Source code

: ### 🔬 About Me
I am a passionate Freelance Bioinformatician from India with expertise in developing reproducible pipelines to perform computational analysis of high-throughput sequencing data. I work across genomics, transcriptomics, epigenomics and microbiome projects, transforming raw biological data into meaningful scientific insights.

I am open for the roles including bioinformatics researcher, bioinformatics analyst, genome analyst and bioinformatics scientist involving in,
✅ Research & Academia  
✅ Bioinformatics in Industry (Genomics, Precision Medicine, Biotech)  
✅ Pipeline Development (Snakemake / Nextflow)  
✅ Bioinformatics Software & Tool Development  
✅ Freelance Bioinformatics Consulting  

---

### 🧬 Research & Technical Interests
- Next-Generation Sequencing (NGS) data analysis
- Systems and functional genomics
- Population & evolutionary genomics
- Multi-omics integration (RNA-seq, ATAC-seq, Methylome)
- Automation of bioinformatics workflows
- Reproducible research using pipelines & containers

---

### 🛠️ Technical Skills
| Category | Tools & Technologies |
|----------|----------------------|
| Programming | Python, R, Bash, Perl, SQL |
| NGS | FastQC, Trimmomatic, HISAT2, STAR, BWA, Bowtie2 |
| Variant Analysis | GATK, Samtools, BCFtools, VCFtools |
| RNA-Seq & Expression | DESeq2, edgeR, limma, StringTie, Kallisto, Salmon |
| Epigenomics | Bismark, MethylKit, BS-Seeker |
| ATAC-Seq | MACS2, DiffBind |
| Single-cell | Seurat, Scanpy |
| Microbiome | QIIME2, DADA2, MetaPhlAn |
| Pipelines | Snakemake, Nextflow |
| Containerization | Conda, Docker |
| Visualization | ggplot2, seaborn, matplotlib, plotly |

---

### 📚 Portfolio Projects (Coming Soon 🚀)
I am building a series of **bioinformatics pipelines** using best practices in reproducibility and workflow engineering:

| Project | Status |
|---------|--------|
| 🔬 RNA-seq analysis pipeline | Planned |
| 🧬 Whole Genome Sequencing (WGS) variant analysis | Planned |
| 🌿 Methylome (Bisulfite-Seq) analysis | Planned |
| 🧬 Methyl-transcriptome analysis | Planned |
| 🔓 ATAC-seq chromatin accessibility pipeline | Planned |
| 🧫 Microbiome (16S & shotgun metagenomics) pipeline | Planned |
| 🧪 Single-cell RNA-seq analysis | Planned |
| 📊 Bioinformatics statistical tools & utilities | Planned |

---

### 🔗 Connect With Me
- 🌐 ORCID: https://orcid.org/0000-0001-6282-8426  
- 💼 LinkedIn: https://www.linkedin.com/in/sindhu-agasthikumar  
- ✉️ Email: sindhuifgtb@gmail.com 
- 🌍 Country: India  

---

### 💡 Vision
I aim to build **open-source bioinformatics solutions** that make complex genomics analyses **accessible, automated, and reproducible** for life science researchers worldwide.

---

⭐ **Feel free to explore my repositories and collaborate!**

########################################

WORK TO COMPLETE — Restate word for word the lines of the data above, starting at the line containing "Freelance Bioinformatics Consulting" and ending at the line containing "Seurat, Scanpy |", both included, and nothing more.

TASK RESULT —
✅ Freelance Bioinformatics Consulting  

---

### 🧬 Research & Technical Interests
- Next-Generation Sequencing (NGS) data analysis
- Systems and functional genomics
- Population & evolutionary genomics
- Multi-omics integration (RNA-seq, ATAC-seq, Methylome)
- Automation of bioinformatics workflows
- Reproducible research using pipelines & containers

---

### 🛠️ Technical Skills
| Category | Tools & Technologies |
|----------|----------------------|
| Programming | Python, R, Bash, Perl, SQL |
| NGS | FastQC, Trimmomatic, HISAT2, STAR, BWA, Bowtie2 |
| Variant Analysis | GATK, Samtools, BCFtools, VCFtools |
| RNA-Seq & Expression | DESeq2, edgeR, limma, StringTie, Kallisto, Salmon |
| Epigenomics | Bismark, MethylKit, BS-Seeker |
| ATAC-Seq | MACS2, DiffBind |
| Single-cell | Seurat, Scanpy |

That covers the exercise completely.